[Stored data]
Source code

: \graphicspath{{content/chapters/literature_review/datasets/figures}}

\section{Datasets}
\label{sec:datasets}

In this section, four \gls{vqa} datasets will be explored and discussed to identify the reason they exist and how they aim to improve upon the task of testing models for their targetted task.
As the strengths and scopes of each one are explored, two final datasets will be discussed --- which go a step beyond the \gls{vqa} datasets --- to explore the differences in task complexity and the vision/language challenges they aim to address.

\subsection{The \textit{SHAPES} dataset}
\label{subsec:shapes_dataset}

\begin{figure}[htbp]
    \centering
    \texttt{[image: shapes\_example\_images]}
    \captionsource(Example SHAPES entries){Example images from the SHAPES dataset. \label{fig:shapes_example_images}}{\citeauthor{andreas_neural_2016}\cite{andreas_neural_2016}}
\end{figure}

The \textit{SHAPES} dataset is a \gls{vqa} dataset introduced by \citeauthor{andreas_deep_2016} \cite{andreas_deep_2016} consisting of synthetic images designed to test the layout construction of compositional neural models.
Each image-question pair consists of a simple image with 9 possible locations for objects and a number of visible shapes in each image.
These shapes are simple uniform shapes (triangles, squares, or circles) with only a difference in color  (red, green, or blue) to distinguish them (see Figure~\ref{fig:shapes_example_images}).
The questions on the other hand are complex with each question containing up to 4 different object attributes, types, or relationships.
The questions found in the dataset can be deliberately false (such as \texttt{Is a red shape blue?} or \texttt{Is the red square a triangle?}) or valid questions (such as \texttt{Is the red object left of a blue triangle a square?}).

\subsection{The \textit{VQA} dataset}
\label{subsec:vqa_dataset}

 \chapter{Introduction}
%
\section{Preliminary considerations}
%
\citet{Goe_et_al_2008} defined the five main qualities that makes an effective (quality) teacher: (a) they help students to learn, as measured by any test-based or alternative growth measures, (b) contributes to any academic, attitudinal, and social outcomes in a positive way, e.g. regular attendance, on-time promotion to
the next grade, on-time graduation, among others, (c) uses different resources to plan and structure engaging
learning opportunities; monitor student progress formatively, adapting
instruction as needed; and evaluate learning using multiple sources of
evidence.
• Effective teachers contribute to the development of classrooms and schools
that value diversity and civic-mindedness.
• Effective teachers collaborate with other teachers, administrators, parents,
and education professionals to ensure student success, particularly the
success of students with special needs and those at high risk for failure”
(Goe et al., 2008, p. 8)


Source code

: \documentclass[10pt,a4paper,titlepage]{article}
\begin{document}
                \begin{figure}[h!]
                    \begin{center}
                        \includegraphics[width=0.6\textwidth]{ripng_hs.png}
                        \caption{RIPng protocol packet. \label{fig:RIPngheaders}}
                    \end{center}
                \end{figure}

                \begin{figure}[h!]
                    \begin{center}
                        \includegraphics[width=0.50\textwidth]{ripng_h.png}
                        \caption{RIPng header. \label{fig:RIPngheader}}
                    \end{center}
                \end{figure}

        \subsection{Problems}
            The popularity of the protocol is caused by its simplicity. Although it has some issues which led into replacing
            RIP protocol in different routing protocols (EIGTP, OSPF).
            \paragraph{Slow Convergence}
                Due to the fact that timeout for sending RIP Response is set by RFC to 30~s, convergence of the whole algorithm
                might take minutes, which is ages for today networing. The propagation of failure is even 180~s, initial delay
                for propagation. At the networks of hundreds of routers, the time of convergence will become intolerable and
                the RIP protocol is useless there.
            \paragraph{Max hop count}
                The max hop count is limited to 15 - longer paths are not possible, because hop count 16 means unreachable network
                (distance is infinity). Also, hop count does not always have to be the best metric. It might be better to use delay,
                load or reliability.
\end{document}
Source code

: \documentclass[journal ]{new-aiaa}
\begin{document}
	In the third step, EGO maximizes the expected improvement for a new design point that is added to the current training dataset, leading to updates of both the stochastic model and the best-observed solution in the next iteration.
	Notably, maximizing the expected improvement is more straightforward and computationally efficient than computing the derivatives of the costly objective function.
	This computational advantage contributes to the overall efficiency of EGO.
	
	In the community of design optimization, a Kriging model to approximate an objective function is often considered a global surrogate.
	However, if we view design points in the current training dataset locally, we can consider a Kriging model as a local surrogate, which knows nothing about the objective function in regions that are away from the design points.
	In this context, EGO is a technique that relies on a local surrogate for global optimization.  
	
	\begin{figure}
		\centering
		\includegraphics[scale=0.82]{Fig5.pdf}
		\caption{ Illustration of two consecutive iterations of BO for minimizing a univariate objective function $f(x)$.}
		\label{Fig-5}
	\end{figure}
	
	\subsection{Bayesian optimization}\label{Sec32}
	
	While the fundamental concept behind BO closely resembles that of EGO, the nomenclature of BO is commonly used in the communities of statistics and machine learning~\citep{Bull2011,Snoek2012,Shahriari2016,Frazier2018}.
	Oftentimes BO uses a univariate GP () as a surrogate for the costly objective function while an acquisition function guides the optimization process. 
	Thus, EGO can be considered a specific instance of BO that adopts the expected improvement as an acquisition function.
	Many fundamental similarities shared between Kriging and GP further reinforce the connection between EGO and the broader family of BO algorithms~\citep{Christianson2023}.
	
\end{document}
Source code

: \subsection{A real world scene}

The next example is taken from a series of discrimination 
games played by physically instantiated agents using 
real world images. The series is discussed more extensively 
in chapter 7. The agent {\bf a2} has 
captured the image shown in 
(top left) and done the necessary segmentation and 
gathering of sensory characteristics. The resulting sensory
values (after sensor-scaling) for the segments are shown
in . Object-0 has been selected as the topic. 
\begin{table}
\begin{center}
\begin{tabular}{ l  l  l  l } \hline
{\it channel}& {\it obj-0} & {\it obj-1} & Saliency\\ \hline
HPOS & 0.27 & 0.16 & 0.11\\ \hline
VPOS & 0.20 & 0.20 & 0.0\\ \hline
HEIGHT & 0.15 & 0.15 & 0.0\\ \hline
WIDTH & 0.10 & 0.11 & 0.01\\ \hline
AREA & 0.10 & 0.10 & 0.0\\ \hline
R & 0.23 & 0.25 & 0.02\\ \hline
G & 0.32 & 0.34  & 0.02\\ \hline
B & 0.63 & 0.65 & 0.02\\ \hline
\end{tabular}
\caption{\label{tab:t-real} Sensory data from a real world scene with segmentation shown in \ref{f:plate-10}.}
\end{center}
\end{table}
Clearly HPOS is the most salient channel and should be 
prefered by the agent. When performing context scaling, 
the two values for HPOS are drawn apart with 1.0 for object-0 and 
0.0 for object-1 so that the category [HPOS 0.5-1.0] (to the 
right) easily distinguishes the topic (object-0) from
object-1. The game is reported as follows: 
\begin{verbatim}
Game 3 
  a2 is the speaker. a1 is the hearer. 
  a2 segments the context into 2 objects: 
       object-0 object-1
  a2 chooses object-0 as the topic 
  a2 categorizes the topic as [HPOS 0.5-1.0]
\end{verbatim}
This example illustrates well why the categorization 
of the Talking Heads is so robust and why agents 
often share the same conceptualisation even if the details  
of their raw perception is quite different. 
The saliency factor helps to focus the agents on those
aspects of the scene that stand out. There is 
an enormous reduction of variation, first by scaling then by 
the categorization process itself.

- _EXERCISE AIM_: All of the data above should be reproduced exactly, with nothing missing.

- _RESULT BELOW_:
Source code

: \graphicspath{{content/chapters/literature_review/datasets/figures}}

\section{Datasets}
\label{sec:datasets}

In this section, four \gls{vqa} datasets will be explored and discussed to identify the reason they exist and how they aim to improve upon the task of testing models for their targetted task.
As the strengths and scopes of each one are explored, two final datasets will be discussed --- which go a step beyond the \gls{vqa} datasets --- to explore the differences in task complexity and the vision/language challenges they aim to address.

\subsection{The \textit{SHAPES} dataset}
\label{subsec:shapes_dataset}

\begin{figure}[htbp]
    \centering
    \texttt{[image: shapes\_example\_images]}
    \captionsource(Example SHAPES entries){Example images from the SHAPES dataset. \label{fig:shapes_example_images}}{\citeauthor{andreas_neural_2016}\cite{andreas_neural_2016}}
\end{figure}

The \textit{SHAPES} dataset is a \gls{vqa} dataset introduced by \citeauthor{andreas_deep_2016} \cite{andreas_deep_2016} consisting of synthetic images designed to test the layout construction of compositional neural models.
Each image-question pair consists of a simple image with 9 possible locations for objects and a number of visible shapes in each image.
These shapes are simple uniform shapes (triangles, squares, or circles) with only a difference in color  (red, green, or blue) to distinguish them (see Figure~\ref{fig:shapes_example_images}).
The questions on the other hand are complex with each question containing up to 4 different object attributes, types, or relationships.
The questions found in the dataset can be deliberately false (such as \texttt{Is a red shape blue?} or \texttt{Is the red square a triangle?}) or valid questions (such as \texttt{Is the red object left of a blue triangle a square?}).

\subsection{The \textit{VQA} dataset}
\label{subsec:vqa_dataset}

 \chapter{Introduction}
%
\section{Preliminary considerations}
%
\citet{Goe_et_al_2008} defined the five main qualities that makes an effective (quality) teacher: (a) they help students to learn, as measured by any test-based or alternative growth measures, (b) contributes to any academic, attitudinal, and social outcomes in a positive way, e.g. regular attendance, on-time promotion to
the next grade, on-time graduation, among others, (c) uses different resources to plan and structure engaging
learning opportunities; monitor student progress formatively, adapting
instruction as needed; and evaluate learning using multiple sources of
evidence.
• Effective teachers contribute to the development of classrooms and schools
that value diversity and civic-mindedness.
• Effective teachers collaborate with other teachers, administrators, parents,
and education professionals to ensure student success, particularly the
success of students with special needs and those at high risk for failure”
(Goe et al., 2008, p. 8)


Source code

: \documentclass[10pt,a4paper,titlepage]{article}
\begin{document}
                \begin{figure}[h!]
                    \begin{center}
                        \includegraphics[width=0.6\textwidth]{ripng_hs.png}
                        \caption{RIPng protocol packet. \label{fig:RIPngheaders}}
                    \end{center}
                \end{figure}

                \begin{figure}[h!]
                    \begin{center}
                        \includegraphics[width=0.50\textwidth]{ripng_h.png}
                        \caption{RIPng header. \label{fig:RIPngheader}}
                    \end{center}
                \end{figure}

        \subsection{Problems}
            The popularity of the protocol is caused by its simplicity. Although it has some issues which led into replacing
            RIP protocol in different routing protocols (EIGTP, OSPF).
            \paragraph{Slow Convergence}
                Due to the fact that timeout for sending RIP Response is set by RFC to 30~s, convergence of the whole algorithm
                might take minutes, which is ages for today networing. The propagation of failure is even 180~s, initial delay
                for propagation. At the networks of hundreds of routers, the time of convergence will become intolerable and
                the RIP protocol is useless there.
            \paragraph{Max hop count}
                The max hop count is limited to 15 - longer paths are not possible, because hop count 16 means unreachable network
                (distance is infinity). Also, hop count does not always have to be the best metric. It might be better to use delay,
                load or reliability.
\end{document}
Source code

: \documentclass[journal ]{new-aiaa}
\begin{document}
	In the third step, EGO maximizes the expected improvement for a new design point that is added to the current training dataset, leading to updates of both the stochastic model and the best-observed solution in the next iteration.
	Notably, maximizing the expected improvement is more straightforward and computationally efficient than computing the derivatives of the costly objective function.
	This computational advantage contributes to the overall efficiency of EGO.
	
	In the community of design optimization, a Kriging model to approximate an objective function is often considered a global surrogate.
	However, if we view design points in the current training dataset locally, we can consider a Kriging model as a local surrogate, which knows nothing about the objective function in regions that are away from the design points.
	In this context, EGO is a technique that relies on a local surrogate for global optimization.  
	
	\begin{figure}
		\centering
		\includegraphics[scale=0.82]{Fig5.pdf}
		\caption{ Illustration of two consecutive iterations of BO for minimizing a univariate objective function $f(x)$.}
		\label{Fig-5}
	\end{figure}
	
	\subsection{Bayesian optimization}\label{Sec32}
	
	While the fundamental concept behind BO closely resembles that of EGO, the nomenclature of BO is commonly used in the communities of statistics and machine learning~\citep{Bull2011,Snoek2012,Shahriari2016,Frazier2018}.
	Oftentimes BO uses a univariate GP () as a surrogate for the costly objective function while an acquisition function guides the optimization process. 
	Thus, EGO can be considered a specific instance of BO that adopts the expected improvement as an acquisition function.
	Many fundamental similarities shared between Kriging and GP further reinforce the connection between EGO and the broader family of BO algorithms~\citep{Christianson2023}.
	
\end{document}
Source code

: \subsection{A real world scene}

The next example is taken from a series of discrimination 
games played by physically instantiated agents using 
real world images. The series is discussed more extensively 
in chapter 7. The agent {\bf a2} has 
captured the image shown in 
(top left) and done the necessary segmentation and 
gathering of sensory characteristics. The resulting sensory
values (after sensor-scaling) for the segments are shown
in . Object-0 has been selected as the topic. 
\begin{table}
\begin{center}
\begin{tabular}{ l  l  l  l } \hline
{\it channel}& {\it obj-0} & {\it obj-1} & Saliency\\ \hline
HPOS & 0.27 & 0.16 & 0.11\\ \hline
VPOS & 0.20 & 0.20 & 0.0\\ \hline
HEIGHT & 0.15 & 0.15 & 0.0\\ \hline
WIDTH & 0.10 & 0.11 & 0.01\\ \hline
AREA & 0.10 & 0.10 & 0.0\\ \hline
R & 0.23 & 0.25 & 0.02\\ \hline
G & 0.32 & 0.34  & 0.02\\ \hline
B & 0.63 & 0.65 & 0.02\\ \hline
\end{tabular}
\caption{\label{tab:t-real} Sensory data from a real world scene with segmentation shown in \ref{f:plate-10}.}
\end{center}
\end{table}
Clearly HPOS is the most salient channel and should be 
prefered by the agent. When performing context scaling, 
the two values for HPOS are drawn apart with 1.0 for object-0 and 
0.0 for object-1 so that the category [HPOS 0.5-1.0] (to the 
right) easily distinguishes the topic (object-0) from
object-1. The game is reported as follows: 
\begin{verbatim}
Game 3 
  a2 is the speaker. a1 is the hearer. 
  a2 segments the context into 2 objects: 
       object-0 object-1
  a2 chooses object-0 as the topic 
  a2 categorizes the topic as [HPOS 0.5-1.0]
\end{verbatim}
This example illustrates well why the categorization 
of the Talking Heads is so robust and why agents 
often share the same conceptualisation even if the details  
of their raw perception is quite different. 
The saliency factor helps to focus the agents on those
aspects of the scene that stand out. There is 
an enormous reduction of variation, first by scaling then by 
the categorization process itself.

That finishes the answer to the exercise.